PROVIDED MATERIAL Block Start

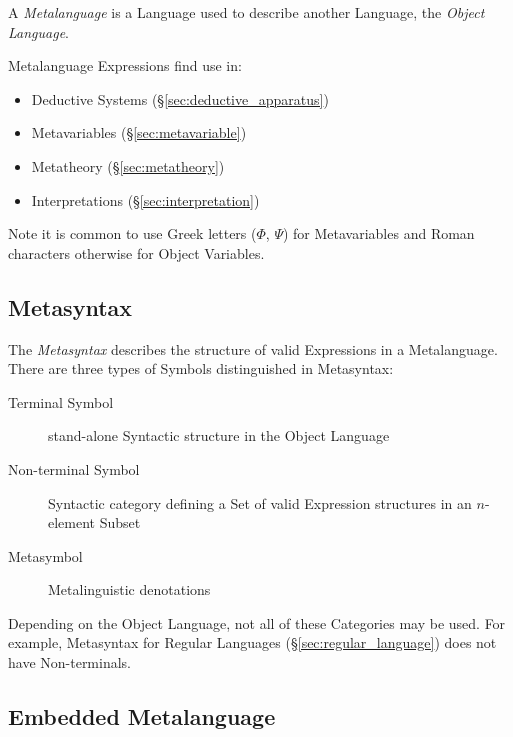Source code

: A \emph{Metalanguage} is a Language used to describe another Language,
the \emph{Object Language}.

Metalanguage Expressions find use in:
\begin{itemize}
  \item Deductive Systems (\S\ref{sec:deductive_apparatus})
  \item Metavariables (\S\ref{sec:metavariable})
  \item Metatheory (\S\ref{sec:metatheory})
  \item Interpretations (\S\ref{sec:interpretation})
\end{itemize}

Note it is common to use Greek letters ($\Phi$, $\Psi$) for
Metavariables and Roman characters otherwise for Object Variables.



\subsection{Metasyntax}\label{sec:metasyntax}

The \emph{Metasyntax} describes the structure of valid Expressions in
a Metalanguage. There are three types of Symbols distinguished in
Metasyntax:
\begin{description}
  \item [Terminal Symbol] stand-alone Syntactic structure in the
    Object Language
  \item [Non-terminal Symbol] Syntactic category defining a Set of
    valid Expression structures in an $n$-element Subset
  \item [Metasymbol] Metalinguistic denotations
\end{description}
Depending on the Object Language, not all of these Categories may be
used. For example, Metasyntax for Regular Languages
(\S\ref{sec:regular_language}) does not have Non-terminals.



\subsection{Embedded Metalanguage}\label{sec:embedded_metalanguage}

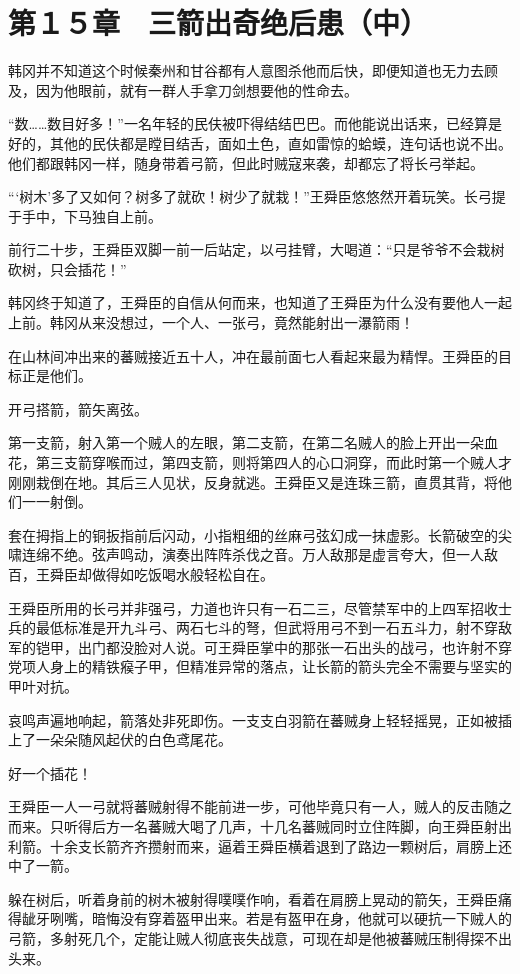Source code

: \section{第１５章　三箭出奇绝后患（中）}

韩冈并不知道这个时候秦州和甘谷都有人意图杀他而后快，即便知道也无力去顾及，因为他眼前，就有一群人手拿刀剑想要他的性命去。

“数……数目好多！”一名年轻的民伕被吓得结结巴巴。而他能说出话来，已经算是好的，其他的民伕都是瞠目结舌，面如土色，直如雷惊的蛤蟆，连句话也说不出。他们都跟韩冈一样，随身带着弓箭，但此时贼寇来袭，却都忘了将长弓举起。

“‘树木’多了又如何？树多了就砍！树少了就栽！”王舜臣悠悠然开着玩笑。长弓提于手中，下马独自上前。

前行二十步，王舜臣双脚一前一后站定，以弓挂臂，大喝道：“只是爷爷不会栽树砍树，只会插花！”

韩冈终于知道了，王舜臣的自信从何而来，也知道了王舜臣为什么没有要他人一起上前。韩冈从来没想过，一个人、一张弓，竟然能射出一瀑箭雨！

在山林间冲出来的蕃贼接近五十人，冲在最前面七人看起来最为精悍。王舜臣的目标正是他们。

开弓搭箭，箭矢离弦。

第一支箭，射入第一个贼人的左眼，第二支箭，在第二名贼人的脸上开出一朵血花，第三支箭穿喉而过，第四支箭，则将第四人的心口洞穿，而此时第一个贼人才刚刚栽倒在地。其后三人见状，反身就逃。王舜臣又是连珠三箭，直贯其背，将他们一一射倒。

套在拇指上的铜扳指前后闪动，小指粗细的丝麻弓弦幻成一抹虚影。长箭破空的尖啸连绵不绝。弦声鸣动，演奏出阵阵杀伐之音。万人敌那是虚言夸大，但一人敌百，王舜臣却做得如吃饭喝水般轻松自在。

王舜臣所用的长弓并非强弓，力道也许只有一石二三，尽管禁军中的上四军招收士兵的最低标准是开九斗弓、两石七斗的弩，但武将用弓不到一石五斗力，射不穿敌军的铠甲，出门都没脸对人说。可王舜臣掌中的那张一石出头的战弓，也许射不穿党项人身上的精铁瘊子甲，但精准异常的落点，让长箭的箭头完全不需要与坚实的甲叶对抗。

哀鸣声遍地响起，箭落处非死即伤。一支支白羽箭在蕃贼身上轻轻摇晃，正如被插上了一朵朵随风起伏的白色鸢尾花。

好一个插花！

王舜臣一人一弓就将蕃贼射得不能前进一步，可他毕竟只有一人，贼人的反击随之而来。只听得后方一名蕃贼大喝了几声，十几名蕃贼同时立住阵脚，向王舜臣射出利箭。十余支长箭齐齐攒射而来，逼着王舜臣横着退到了路边一颗树后，肩膀上还中了一箭。

躲在树后，听着身前的树木被射得噗噗作响，看着在肩膀上晃动的箭矢，王舜臣痛得龇牙咧嘴，暗悔没有穿着盔甲出来。若是有盔甲在身，他就可以硬抗一下贼人的弓箭，多射死几个，定能让贼人彻底丧失战意，可现在却是他被蕃贼压制得探不出头来。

PROVIDED MATERIAL Block End

_ASSIGNMENT_. From the first line of the entries above through the line with "structure in the", set down each line exactly and drop the pictures.

_RESULT FOR THIS EXERCISE_.
Source code

: A \emph{Metalanguage} is a Language used to describe another Language,
the \emph{Object Language}.

Metalanguage Expressions find use in:
\begin{itemize}
  \item Deductive Systems (\S\ref{sec:deductive_apparatus})
  \item Metavariables (\S\ref{sec:metavariable})
  \item Metatheory (\S\ref{sec:metatheory})
  \item Interpretations (\S\ref{sec:interpretation})
\end{itemize}

Note it is common to use Greek letters ($\Phi$, $\Psi$) for
Metavariables and Roman characters otherwise for Object Variables.



\subsection{Metasyntax}\label{sec:metasyntax}

The \emph{Metasyntax} describes the structure of valid Expressions in
a Metalanguage. There are three types of Symbols distinguished in
Metasyntax:
\begin{description}
  \item [Terminal Symbol] stand-alone Syntactic structure in the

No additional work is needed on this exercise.